En Egipto, que acababa de elegir por voto popular a Mohammed Morsi, comenzaba una lucha abierta entre el el presidente islamista y los militares que dominaron el proceso de transición tras la caída de Hosni Mubarak. Un decreto de Morsi restituyó el Parlamento, disuelto por los militares un mes antes, y donde su agrupación político-religiosa, Hermanos Musulmanes, tendría mayoría.
Al día siguiente, el Tribunal Supremo egipcio le devolvería el desafío: la orden de Morsi era ilegal, “una afrenta al estado de derecho”. Los militares, por quienes hablaba la decisión, explicaron así al nuevo presidente que debía “respetar la jurisprudencia y las instituciones del estado”.
No obstante tanta acción política en Argentina y en el mundo, la noticia del día fue deportiva: Roger Federer ganó su séptimo título en Wimbledon y a poco de cumplir 31 años volvió a ser el número 1 del mundo.

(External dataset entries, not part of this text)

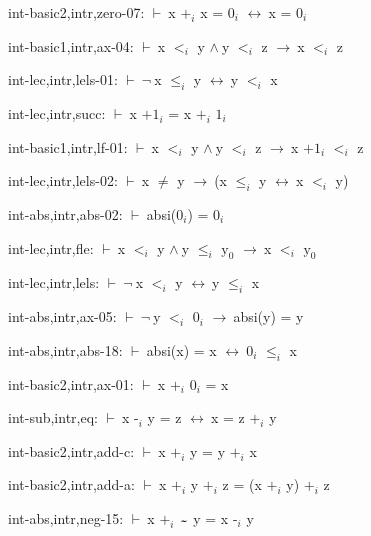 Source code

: \documentclass[a4paper]{article}
\newcommand{\tildesym}{\raisebox{-4pt}{\bf\~{}}}
\newcommand{\Fol}{\mbox{$\vdash\ $}}
\newcommand{\Not}{\mbox{$\neg\ $}}
\newcommand{\And}{\mbox{$\wedge\ $}}
\newcommand{\Imp}{\mbox{$\rightarrow\ $}}
\newcommand{\Equiv}{\mbox{$\leftrightarrow\ $}}
\begin{document}
int-basic2,intr,zero-07: 
 \Fol x $\mbox{+}_{i}$ x = $\mbox{0}_{i}$ \Equiv x = $\mbox{0}_{i}$



int-basic1,intr,ax-04: 
 \Fol x $\mbox{$<$}_{i}$ y \And y $\mbox{$<$}_{i}$ z \Imp x $\mbox{$<$}_{i}$ z



int-lec,intr,lels-01: 
 \Fol \Not x $\mbox{$\le$}_{i}$ y \Equiv y $\mbox{$<$}_{i}$ x



int-lec,intr,succ: 
 \Fol x $\mbox{+1}_{i}$ = x $\mbox{+}_{i}$ $\mbox{1}_{i}$



int-basic1,intr,lf-01: 
 \Fol x $\mbox{$<$}_{i}$ y \And y $\mbox{$<$}_{i}$ z \Imp x $\mbox{+1}_{i}$ $\mbox{$<$}_{i}$ z



int-lec,intr,lels-02: 
 \Fol x $\neq$ y \Imp (x $\mbox{$\le$}_{i}$ y \Equiv x $\mbox{$<$}_{i}$ y)



int-abs,intr,abs-02: 
 \Fol absi($\mbox{0}_{i}$) = $\mbox{0}_{i}$



int-lec,intr,fle: 
 \Fol x $\mbox{$<$}_{i}$ y \And y $\mbox{$\le$}_{i}$ $\mbox{y}_{0}$ \Imp x $\mbox{$<$}_{i}$ $\mbox{y}_{0}$



int-lec,intr,lels: 
 \Fol \Not x $\mbox{$<$}_{i}$ y \Equiv y $\mbox{$\le$}_{i}$ x



int-abs,intr,ax-05: 
 \Fol \Not y $\mbox{$<$}_{i}$ $\mbox{0}_{i}$ \Imp absi(y) = y



int-abs,intr,abs-18: 
 \Fol absi(x) = x \Equiv $\mbox{0}_{i}$ $\mbox{$\le$}_{i}$ x



int-basic2,intr,ax-01: 
 \Fol x $\mbox{+}_{i}$ $\mbox{0}_{i}$ = x



int-sub,intr,eq: 
 \Fol x $\mbox{-}_{i}$ y = z \Equiv x = z $\mbox{+}_{i}$ y



int-basic2,intr,add-c: 
 \Fol x $\mbox{+}_{i}$ y = y $\mbox{+}_{i}$ x



int-basic2,intr,add-a: 
 \Fol x $\mbox{+}_{i}$ y $\mbox{+}_{i}$ z = (x $\mbox{+}_{i}$ y) $\mbox{+}_{i}$ z



int-abs,intr,neg-15: 
 \Fol x $\mbox{+}_{i}$ $\tildesym$ y = x $\mbox{-}_{i}$ y
\end{document}
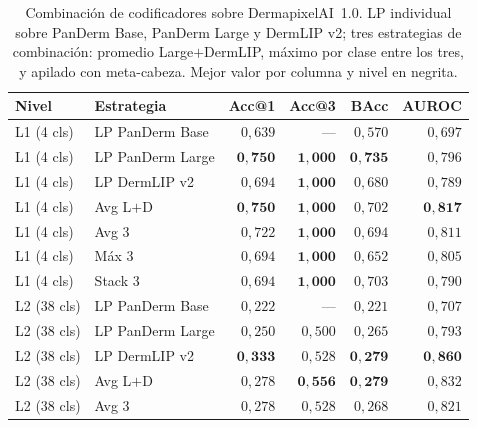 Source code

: \begin{table}[htbp]
\centering
\footnotesize
\setlength{\tabcolsep}{4pt}
\renewcommand{\arraystretch}{0.95}
\caption{Combinación de codificadores sobre DermapixelAI~1.0. LP
individual sobre PanDerm Base, PanDerm Large y DermLIP v2; tres
estrategias de combinación: promedio Large$+$DermLIP, máximo por
clase entre los tres, y apilado con meta-cabeza. Mejor valor por
columna y nivel en negrita.}
\label{tab:dermapixel-ensemble}
\begin{tabular}{llrrrr}
\hline
Nivel & Estrategia                         & Acc@1              & Acc@3              & BAcc               & AUROC \\
\hline
L1 (4 cls)   & LP PanDerm Base             & $0{,}639$          & ---                & $0{,}570$          & $0{,}697$ \\
L1 (4 cls)   & LP PanDerm Large            & $\mathbf{0{,}750}$ & $\mathbf{1{,}000}$ & $\mathbf{0{,}735}$ & $0{,}796$ \\
L1 (4 cls)   & LP DermLIP v2               & $0{,}694$          & $\mathbf{1{,}000}$ & $0{,}680$          & $0{,}789$ \\
L1 (4 cls)   & Avg L$+$D                   & $\mathbf{0{,}750}$ & $\mathbf{1{,}000}$ & $0{,}702$          & $\mathbf{0{,}817}$ \\
L1 (4 cls)   & Avg 3                       & $0{,}722$          & $\mathbf{1{,}000}$ & $0{,}694$          & $0{,}811$ \\
L1 (4 cls)   & Máx 3                       & $0{,}694$          & $\mathbf{1{,}000}$ & $0{,}652$          & $0{,}805$ \\
L1 (4 cls)   & Stack 3                     & $0{,}694$          & $\mathbf{1{,}000}$ & $0{,}703$          & $0{,}790$ \\
\hline
L2 (38 cls)  & LP PanDerm Base             & $0{,}222$          & ---                & $0{,}221$          & $0{,}707$ \\
L2 (38 cls)  & LP PanDerm Large            & $0{,}250$          & $0{,}500$          & $0{,}265$          & $0{,}793$ \\
L2 (38 cls)  & LP DermLIP v2               & $\mathbf{0{,}333}$ & $0{,}528$          & $\mathbf{0{,}279}$ & $\mathbf{0{,}860}$ \\
L2 (38 cls)  & Avg L$+$D                   & $0{,}278$          & $\mathbf{0{,}556}$ & $\mathbf{0{,}279}$ & $0{,}832$ \\
L2 (38 cls)  & Avg 3                       & $0{,}278$          & $0{,}528$          & $0{,}268$          & $0{,}821$ \\

\end{tabular}
\end{table}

“Es una derrota dura, toda mi familia vino a verme”, dijo el escocés Andy Murray, que intentó romper la racha de 76 años sin ganador británico en el All England (lo lograría en 2013, su primer trofeo en casa). “No fue una presión toda la gente que viene a apoyarme, al contrario, se hace más fácil jugar con todos ustedes”. Pero luego de casi tres horas y media lloró junto al público que lo celebró tanto como a Federer.